*** Block opens ***

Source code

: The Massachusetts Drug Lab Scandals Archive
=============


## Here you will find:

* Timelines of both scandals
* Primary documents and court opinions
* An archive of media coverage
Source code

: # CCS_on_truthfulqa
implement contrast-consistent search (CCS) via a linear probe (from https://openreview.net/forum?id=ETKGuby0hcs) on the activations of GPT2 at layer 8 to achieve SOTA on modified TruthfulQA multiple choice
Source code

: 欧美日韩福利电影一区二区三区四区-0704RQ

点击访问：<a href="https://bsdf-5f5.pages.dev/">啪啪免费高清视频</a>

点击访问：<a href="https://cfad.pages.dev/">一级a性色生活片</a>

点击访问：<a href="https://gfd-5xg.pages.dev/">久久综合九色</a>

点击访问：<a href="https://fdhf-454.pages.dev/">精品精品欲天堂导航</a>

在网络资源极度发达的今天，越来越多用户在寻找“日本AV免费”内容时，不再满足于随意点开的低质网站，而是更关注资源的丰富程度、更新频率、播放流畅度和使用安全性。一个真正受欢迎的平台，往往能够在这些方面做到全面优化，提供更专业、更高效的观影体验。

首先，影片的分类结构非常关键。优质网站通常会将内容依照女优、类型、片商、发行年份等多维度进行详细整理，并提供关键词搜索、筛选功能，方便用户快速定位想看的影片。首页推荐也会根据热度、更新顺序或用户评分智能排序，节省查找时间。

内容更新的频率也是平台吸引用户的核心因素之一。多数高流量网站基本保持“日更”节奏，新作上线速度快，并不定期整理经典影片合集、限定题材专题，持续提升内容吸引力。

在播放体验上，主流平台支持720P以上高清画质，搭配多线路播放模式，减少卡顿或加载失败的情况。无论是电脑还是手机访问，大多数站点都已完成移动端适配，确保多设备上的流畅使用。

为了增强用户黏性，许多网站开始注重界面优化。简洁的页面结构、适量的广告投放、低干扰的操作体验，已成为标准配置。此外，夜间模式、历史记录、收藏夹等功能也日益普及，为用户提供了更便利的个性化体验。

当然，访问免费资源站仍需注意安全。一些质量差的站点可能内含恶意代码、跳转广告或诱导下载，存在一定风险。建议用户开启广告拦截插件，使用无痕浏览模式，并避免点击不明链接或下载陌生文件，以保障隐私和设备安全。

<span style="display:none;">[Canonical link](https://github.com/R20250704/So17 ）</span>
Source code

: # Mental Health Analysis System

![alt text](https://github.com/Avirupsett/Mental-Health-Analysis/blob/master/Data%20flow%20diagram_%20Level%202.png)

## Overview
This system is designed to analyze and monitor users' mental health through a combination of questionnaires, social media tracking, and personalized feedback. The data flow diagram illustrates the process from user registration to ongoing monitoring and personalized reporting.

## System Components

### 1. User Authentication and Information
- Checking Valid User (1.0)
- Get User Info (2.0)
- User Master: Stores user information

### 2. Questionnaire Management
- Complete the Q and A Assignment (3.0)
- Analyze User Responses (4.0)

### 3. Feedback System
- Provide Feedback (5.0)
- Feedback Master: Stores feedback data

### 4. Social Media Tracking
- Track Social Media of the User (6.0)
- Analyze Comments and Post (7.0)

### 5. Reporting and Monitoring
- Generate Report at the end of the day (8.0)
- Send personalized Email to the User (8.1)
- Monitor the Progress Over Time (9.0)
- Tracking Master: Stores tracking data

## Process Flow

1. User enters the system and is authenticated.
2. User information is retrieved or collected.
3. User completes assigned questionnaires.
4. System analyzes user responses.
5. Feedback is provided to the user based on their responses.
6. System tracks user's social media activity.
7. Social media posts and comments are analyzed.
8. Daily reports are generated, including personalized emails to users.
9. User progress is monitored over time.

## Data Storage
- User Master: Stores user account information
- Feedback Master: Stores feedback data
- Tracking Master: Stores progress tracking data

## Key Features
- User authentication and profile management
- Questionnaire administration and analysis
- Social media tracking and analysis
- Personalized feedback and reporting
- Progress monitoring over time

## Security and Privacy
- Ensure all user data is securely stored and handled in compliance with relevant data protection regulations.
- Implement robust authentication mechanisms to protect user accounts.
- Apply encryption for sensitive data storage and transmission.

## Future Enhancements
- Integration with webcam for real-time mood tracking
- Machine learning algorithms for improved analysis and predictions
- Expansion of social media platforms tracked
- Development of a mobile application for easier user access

*** Block closes ***
*** Block opens ***

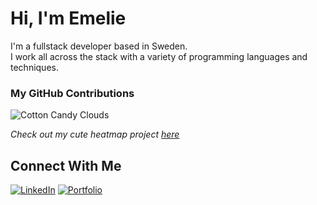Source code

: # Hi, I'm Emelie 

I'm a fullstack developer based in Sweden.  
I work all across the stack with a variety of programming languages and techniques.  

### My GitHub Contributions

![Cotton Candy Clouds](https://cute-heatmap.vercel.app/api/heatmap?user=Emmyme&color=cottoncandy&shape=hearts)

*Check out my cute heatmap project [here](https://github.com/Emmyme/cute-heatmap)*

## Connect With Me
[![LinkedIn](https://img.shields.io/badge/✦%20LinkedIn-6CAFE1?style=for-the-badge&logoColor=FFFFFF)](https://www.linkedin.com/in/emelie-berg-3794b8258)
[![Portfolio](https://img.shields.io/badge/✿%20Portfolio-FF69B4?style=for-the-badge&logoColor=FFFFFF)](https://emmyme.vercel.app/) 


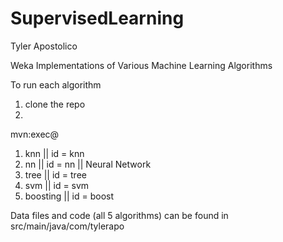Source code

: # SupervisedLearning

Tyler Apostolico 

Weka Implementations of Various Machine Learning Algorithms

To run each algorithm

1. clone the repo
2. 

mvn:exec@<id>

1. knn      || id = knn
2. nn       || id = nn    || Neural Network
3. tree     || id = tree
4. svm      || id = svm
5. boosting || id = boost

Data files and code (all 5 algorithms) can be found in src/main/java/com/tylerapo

*** Block closes ***

TASK TO CARRY OUT
Reproduce word for word the material above, starting with the line that has "### 1. User Authentication and Information" and stopping after the line that has "1. User enters".

EXPECTED OUTPUT
### 1. User Authentication and Information
- Checking Valid User (1.0)
- Get User Info (2.0)
- User Master: Stores user information

### 2. Questionnaire Management
- Complete the Q and A Assignment (3.0)
- Analyze User Responses (4.0)

### 3. Feedback System
- Provide Feedback (5.0)
- Feedback Master: Stores feedback data

### 4. Social Media Tracking
- Track Social Media of the User (6.0)
- Analyze Comments and Post (7.0)

### 5. Reporting and Monitoring
- Generate Report at the end of the day (8.0)
- Send personalized Email to the User (8.1)
- Monitor the Progress Over Time (9.0)
- Tracking Master: Stores tracking data

## Process Flow

1. User enters the system and is authenticated.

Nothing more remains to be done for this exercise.